- Missing instruction information (FTSSEL, FMSB, PFIRST and RDFFR) is added and CompleteModel is set to one.
- Information for pseudo SVE instructions is added. Those instructions are present at the time of scheduling.
- Resource and latency information for SVE instructions is modified to be more accurate. For example, the description for CMPEQ, which consumes one cycle each of unit FLA and PPR, is as follows.
Previous: def A64FXGI01 : ProcResGroup<[A64FXIPFLA, A64FXIPPR]>; def A64FXWrite_4Cyc_GI01 : SchedWriteRes<[A64FXGI01]> {... Modified: def A64FXGI0 : ProcResGroup<[A64FXIPFLA]>; def A64FXGI1 : ProcResGroup<[A64FXIPPR]>; def A64FXWrite_CMP : SchedWriteRes<[A64FXGI0, A64FXGI1]> {...
Reference: A64FX Microarchitecture Manual (Table 16-3)
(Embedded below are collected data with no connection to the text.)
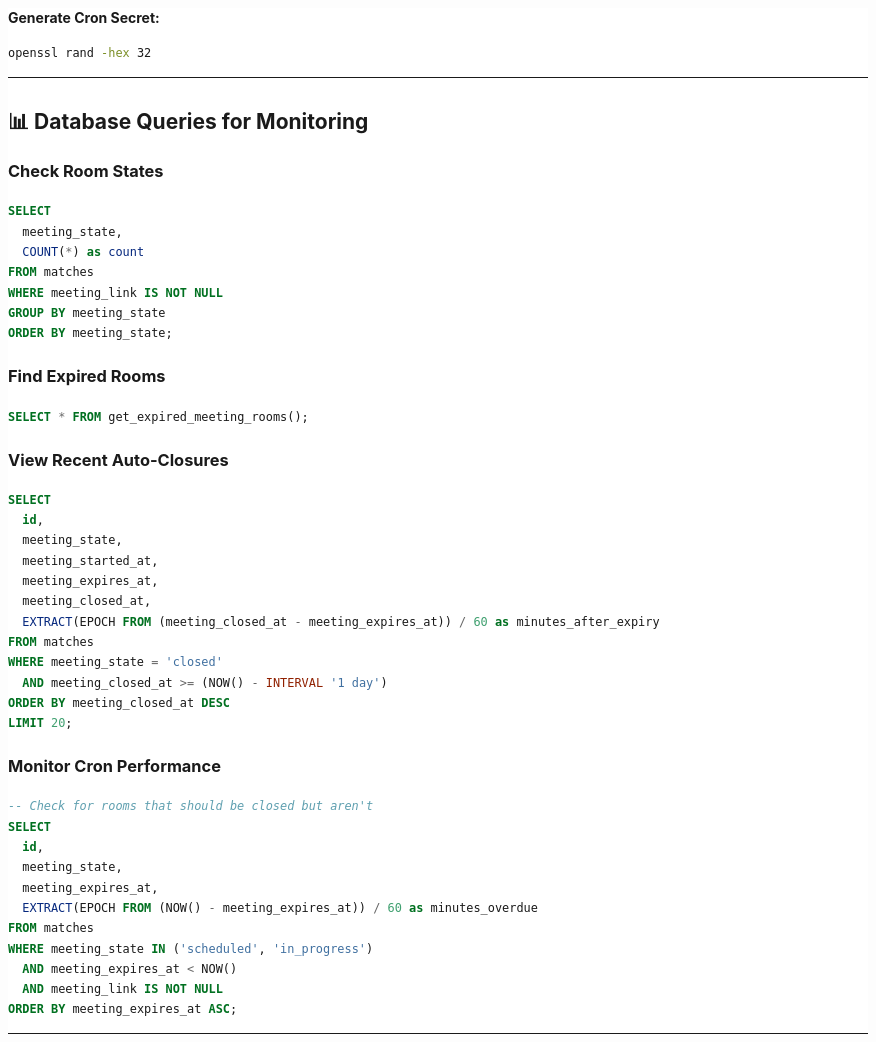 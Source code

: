 **Generate Cron Secret:**
```bash
openssl rand -hex 32
```

---

## 📊 Database Queries for Monitoring

### Check Room States
```sql
SELECT
  meeting_state,
  COUNT(*) as count
FROM matches
WHERE meeting_link IS NOT NULL
GROUP BY meeting_state
ORDER BY meeting_state;
```

### Find Expired Rooms
```sql
SELECT * FROM get_expired_meeting_rooms();
```

### View Recent Auto-Closures
```sql
SELECT
  id,
  meeting_state,
  meeting_started_at,
  meeting_expires_at,
  meeting_closed_at,
  EXTRACT(EPOCH FROM (meeting_closed_at - meeting_expires_at)) / 60 as minutes_after_expiry
FROM matches
WHERE meeting_state = 'closed'
  AND meeting_closed_at >= (NOW() - INTERVAL '1 day')
ORDER BY meeting_closed_at DESC
LIMIT 20;
```

### Monitor Cron Performance
```sql
-- Check for rooms that should be closed but aren't
SELECT
  id,
  meeting_state,
  meeting_expires_at,
  EXTRACT(EPOCH FROM (NOW() - meeting_expires_at)) / 60 as minutes_overdue
FROM matches
WHERE meeting_state IN ('scheduled', 'in_progress')
  AND meeting_expires_at < NOW()
  AND meeting_link IS NOT NULL
ORDER BY meeting_expires_at ASC;
```

---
https://github.com/fujitsu/A64FX/blob/master/doc/A64FX_Microarchitecture_Manual_en_1.7.pdf
Although this patch will significantly change the resource/latency information for SVE instructions, I believe that the change in scheduling results will be small. This is because minimizing register pressure is a priority in scheduling for this machine. (According to GenericScheduler::tryCandidate() at MachineScheduler.cpp)
I would like to implement more aggressive scheduling (such as pipelining) and this modification is necessary for that.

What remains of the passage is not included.